De notre envoyée spéciale en Guadeloupe
Pas question d’annuler ou modifier sa tournée de trois jours aux Antilles parce que la France a perdu son «triple A». Même si François Fillon, lui, a chamboulé son agenda pour gérer la situation. Si le déplacement de François Hollande l’avait amené hors des frontières françaises, la question se serait certainement posée, admet son staff de campagne. Mais la Guadeloupe, «c’est la France, c’est pleinement la France», a martelé le candidat socialiste dès son arrivée à Point-à-Pitre. «Ce n’est pas du tourisme, c’est une campagne.

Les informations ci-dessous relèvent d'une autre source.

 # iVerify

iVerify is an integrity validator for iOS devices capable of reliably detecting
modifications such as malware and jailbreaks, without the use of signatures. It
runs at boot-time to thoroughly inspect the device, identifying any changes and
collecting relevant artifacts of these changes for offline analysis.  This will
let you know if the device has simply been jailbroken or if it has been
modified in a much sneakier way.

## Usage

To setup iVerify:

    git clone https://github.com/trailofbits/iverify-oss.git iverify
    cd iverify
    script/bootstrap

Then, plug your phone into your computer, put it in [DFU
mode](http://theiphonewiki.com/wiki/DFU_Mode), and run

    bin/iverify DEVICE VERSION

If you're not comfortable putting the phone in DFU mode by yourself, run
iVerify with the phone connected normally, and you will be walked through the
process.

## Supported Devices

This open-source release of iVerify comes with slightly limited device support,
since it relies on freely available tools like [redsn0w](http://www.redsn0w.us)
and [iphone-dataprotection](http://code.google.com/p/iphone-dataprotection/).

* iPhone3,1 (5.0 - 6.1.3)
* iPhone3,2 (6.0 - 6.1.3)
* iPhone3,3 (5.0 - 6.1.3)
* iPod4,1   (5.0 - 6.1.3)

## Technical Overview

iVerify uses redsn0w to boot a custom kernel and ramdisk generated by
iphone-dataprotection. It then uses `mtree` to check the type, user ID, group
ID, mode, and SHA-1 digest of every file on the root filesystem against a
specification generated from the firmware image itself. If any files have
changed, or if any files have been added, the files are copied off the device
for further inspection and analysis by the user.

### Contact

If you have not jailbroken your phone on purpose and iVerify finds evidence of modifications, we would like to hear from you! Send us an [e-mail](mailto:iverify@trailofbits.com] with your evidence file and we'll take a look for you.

La campagne ne s’arrête jamais», insiste-t-il auprès des journalistes, alors qu’un comité d’accueil, «la Guadeloupe avec François Hollande», tee-shirt ad hoc sur le dos, l’accueille vaillamment.
Un accueil enthousiaste mais sobre: pas de musique ni de costumes bariolés. François Hollande, arrivé sous une légère bruine, n’est pas venu pour visiter la Guadeloupe de carte postale, mais bien ce territoire qui souffre, frappé plus durement par la crise que la métropole, notamment ces «55% de jeunes touchés par le chômage», souffrant de «la vie chère», et «du logement inaccessible».
Un panorama sombre renforcé par la dégradation de la note de la France, vendredi. D’ailleurs, le crochet par une association carnavalesque a été annulé, pour une question d’emploi du temps, d’après son équipe. Un aléas qui fait bien les choses puisque l'image du candidat socialiste au carnaval n'aurait pas été forcément bien reçue à Paris.
Le candidat veut parler local. «Il y a ici une inquiétude plus forte qu’ailleurs, d’être des territoires qui aurait toujours à demander, alors que ce sont des territoires qui peuvent contribuer à notre redressement», a lancé le socialiste. A cette France, il veut lui dire qu'elle doit «avoir confiance». En lui et en sa promesse de «changement» et de «redressement».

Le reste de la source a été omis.